Search the material below for the word "codeph". Copy every line where it is found.

-*-

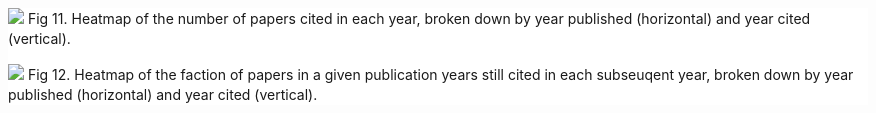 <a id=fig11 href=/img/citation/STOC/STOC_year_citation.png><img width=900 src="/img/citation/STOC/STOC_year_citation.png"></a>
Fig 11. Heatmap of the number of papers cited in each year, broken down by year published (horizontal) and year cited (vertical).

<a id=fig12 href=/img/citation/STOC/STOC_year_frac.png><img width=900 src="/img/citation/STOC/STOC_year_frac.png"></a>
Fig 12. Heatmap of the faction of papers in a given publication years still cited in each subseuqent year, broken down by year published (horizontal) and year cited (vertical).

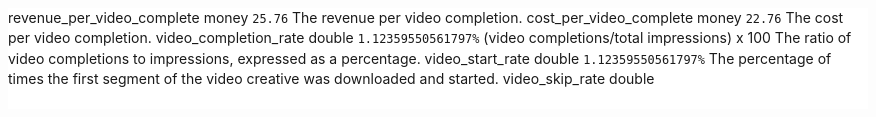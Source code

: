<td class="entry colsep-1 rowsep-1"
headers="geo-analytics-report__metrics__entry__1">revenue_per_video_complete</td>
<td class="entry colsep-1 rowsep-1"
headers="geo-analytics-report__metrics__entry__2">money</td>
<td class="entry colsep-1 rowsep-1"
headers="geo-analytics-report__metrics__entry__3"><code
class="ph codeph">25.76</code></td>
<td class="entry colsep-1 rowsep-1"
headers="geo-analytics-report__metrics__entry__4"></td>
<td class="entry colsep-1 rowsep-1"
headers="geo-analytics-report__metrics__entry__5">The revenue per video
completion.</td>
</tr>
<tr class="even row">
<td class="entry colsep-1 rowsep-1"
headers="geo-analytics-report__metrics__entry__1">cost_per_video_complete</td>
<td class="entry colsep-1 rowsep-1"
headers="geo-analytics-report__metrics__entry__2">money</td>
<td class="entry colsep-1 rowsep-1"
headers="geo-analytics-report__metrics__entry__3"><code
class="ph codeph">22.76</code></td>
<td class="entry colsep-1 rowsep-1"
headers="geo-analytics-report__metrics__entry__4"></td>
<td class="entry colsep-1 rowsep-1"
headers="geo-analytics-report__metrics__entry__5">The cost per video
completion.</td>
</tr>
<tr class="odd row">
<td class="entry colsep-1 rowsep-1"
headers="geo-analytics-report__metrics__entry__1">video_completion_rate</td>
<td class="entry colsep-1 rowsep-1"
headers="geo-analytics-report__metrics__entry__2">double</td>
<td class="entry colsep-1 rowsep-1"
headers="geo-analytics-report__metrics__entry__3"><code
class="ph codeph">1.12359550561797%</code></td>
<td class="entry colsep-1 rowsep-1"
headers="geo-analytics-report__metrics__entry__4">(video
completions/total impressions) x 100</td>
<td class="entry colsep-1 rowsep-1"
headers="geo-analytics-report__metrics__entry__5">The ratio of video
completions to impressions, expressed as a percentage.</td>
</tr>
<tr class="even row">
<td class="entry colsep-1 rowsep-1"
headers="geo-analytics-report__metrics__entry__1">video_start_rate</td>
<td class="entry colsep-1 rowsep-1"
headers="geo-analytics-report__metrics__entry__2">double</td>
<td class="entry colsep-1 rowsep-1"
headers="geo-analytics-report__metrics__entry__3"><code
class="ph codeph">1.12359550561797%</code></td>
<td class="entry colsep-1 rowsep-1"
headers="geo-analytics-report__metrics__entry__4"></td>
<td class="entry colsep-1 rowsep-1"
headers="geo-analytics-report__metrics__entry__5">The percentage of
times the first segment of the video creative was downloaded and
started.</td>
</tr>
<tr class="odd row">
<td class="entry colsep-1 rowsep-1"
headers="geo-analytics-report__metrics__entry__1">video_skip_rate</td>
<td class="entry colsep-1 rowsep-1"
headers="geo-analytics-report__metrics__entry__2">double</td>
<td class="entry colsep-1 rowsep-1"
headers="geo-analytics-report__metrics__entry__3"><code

-*-

* _RESULT FOR THIS EXERCISE_
class="ph codeph">25.76</code></td>
class="ph codeph">22.76</code></td>
class="ph codeph">1.12359550561797%</code></td>
class="ph codeph">1.12359550561797%</code></td>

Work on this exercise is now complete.